Over the past year or two, though, it's been making it's way into the home. Blame it on Top Chef, maybe - as at-home viewers watched Marcel and Richard win challenges with creativity + science, ingredients like xanthan gum all of a sudden didn't sound so unfamiliar and, well, weird.
Just a week or so ago, via Facebook, Blais announced that he'll be launching a line of at-home molecular gastronomy products. A few months earlier, writer Sara Dickerman experimented in her own kitchen, wondering if the cool factor of molecular gastronomy would convince her picky four year old to eat his veggies. (Answer: no.) When French Laundry at Home blogger Carol Blymire finished with the FL book and moved on to Alinea, she added a spreadsheet to her blog, showing her readers exactly where she found all the crazy ingredients necessary to cook her way through that (gorgeous) book.
It was with all this in mind that I ventured on a little gastronomic experiment of my own last Saturday. Not even a big experiment. My plan was to make this Michael Bras recipe for slow-roasted onions with "licorice" powder. The powder in question is actually a combination of oil-cured olives that have been dehydrated in the microwave and blanched almonds that have been pulverized and roasted in the oven with demerara sugar. Not complicated, but kind of cool anyway.
Or maybe it would've been...if this hadn't happened:
That's right. Kitchen fire and a melted microwave.
Dehydrating the olives required removing the pits, chopping them up a bit and microwaving them - on high - for 12 minutes. I stuck them in the microwave (on a perfectly microwave-safe plate) and went about my business. With five minutes to go, I ran downstairs to get a diet coke (my 10th that day, but that's another story). By the time I got back into the kitchen - maybe a minute later - I could smell the burning plastic and looked over to see flames darting around the inside of the microwave. By the time I got to the microwave to push the "cancel" button, it shut itself off (never to revive).

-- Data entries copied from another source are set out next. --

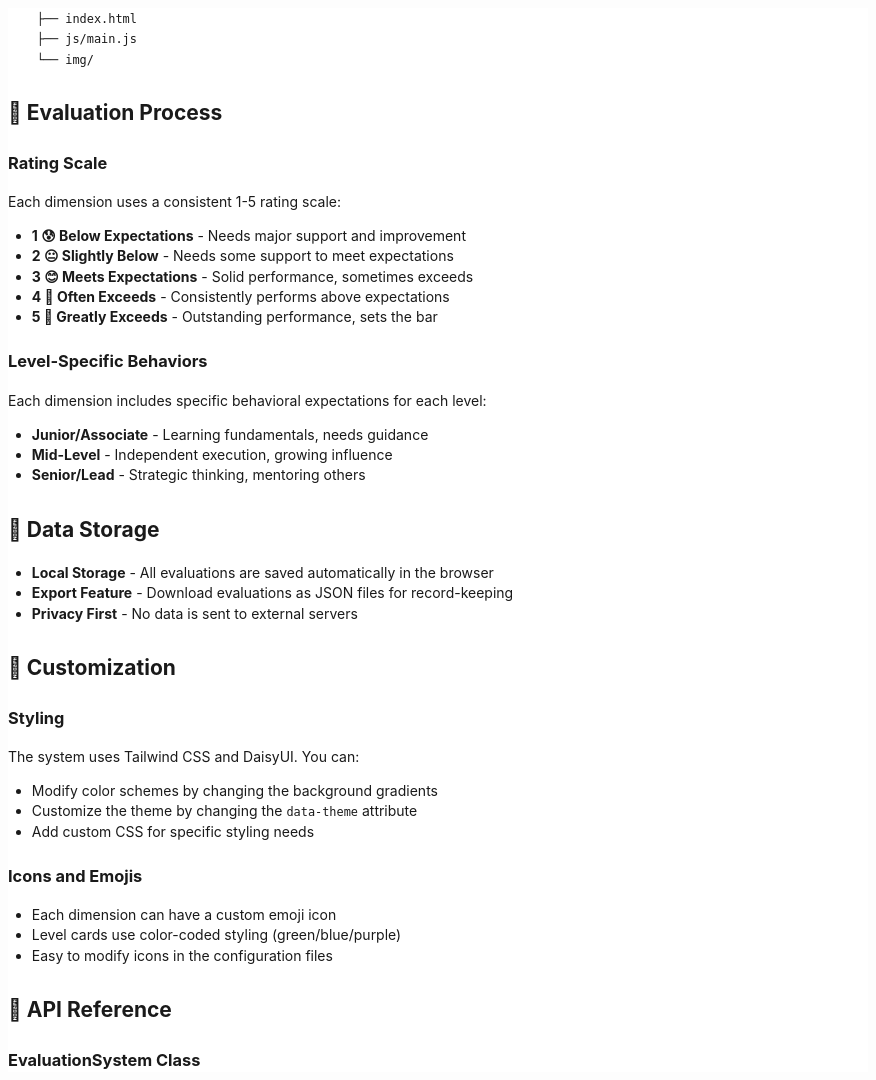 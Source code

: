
 ```
    ├── index.html
    ├── js/main.js
    └── img/
```

## 🎯 Evaluation Process

### Rating Scale

Each dimension uses a consistent 1-5 rating scale:

- **1 😰 Below Expectations** - Needs major support and improvement
- **2 😐 Slightly Below** - Needs some support to meet expectations  
- **3 😊 Meets Expectations** - Solid performance, sometimes exceeds
- **4 🌟 Often Exceeds** - Consistently performs above expectations
- **5 🚀 Greatly Exceeds** - Outstanding performance, sets the bar

### Level-Specific Behaviors

Each dimension includes specific behavioral expectations for each level:

- **Junior/Associate** - Learning fundamentals, needs guidance
- **Mid-Level** - Independent execution, growing influence
- **Senior/Lead** - Strategic thinking, mentoring others

## 💾 Data Storage

- **Local Storage** - All evaluations are saved automatically in the browser
- **Export Feature** - Download evaluations as JSON files for record-keeping
- **Privacy First** - No data is sent to external servers

## 🎨 Customization

### Styling

The system uses Tailwind CSS and DaisyUI. You can:

- Modify color schemes by changing the background gradients
- Customize the theme by changing the `data-theme` attribute
- Add custom CSS for specific styling needs

### Icons and Emojis

- Each dimension can have a custom emoji icon
- Level cards use color-coded styling (green/blue/purple)
- Easy to modify icons in the configuration files

## 🔧 API Reference

### EvaluationSystem Class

I called Cooper upstairs and he got the plate out of the microwave, threw it in the sink, then smashed out the fire with a pot-holder-covered hand. It took a little longer than either one of us was comfortable with - it was a tense moment - but fortunately, since the fire was contained in the microwave, there wasn't any smoke damage on the walls or the ceiling.
But wow - the smell. After opening the doors and windows for about 45 minutes, the very cold kitchen smelled better. Then, I walked upstairs and realized that the rest of the house smelled, too. Fortunately, it dissipated after a couple of hours.
So, no licorice powder. And, of course, we don't have a microwave that you can just buy at Home Depot. I'm working on that today.
Oh, and how did the rest of the dish turn out? Actually, very well. The onions, which roasted at 325 for six hours, were soft and fantastically sweet. The vinaigrette, which I made with beef demiglace instead of veal or poultry (only because I had beef demiglace already) was intense, but a nice complement to the onion. It all looked kind of cool, too. Pretty and simple:
But was it worth it? Well, probably not. I'm just today realizing how much I use my microwave. I guess, though, at least I now have my really solid kitchen nightmare story.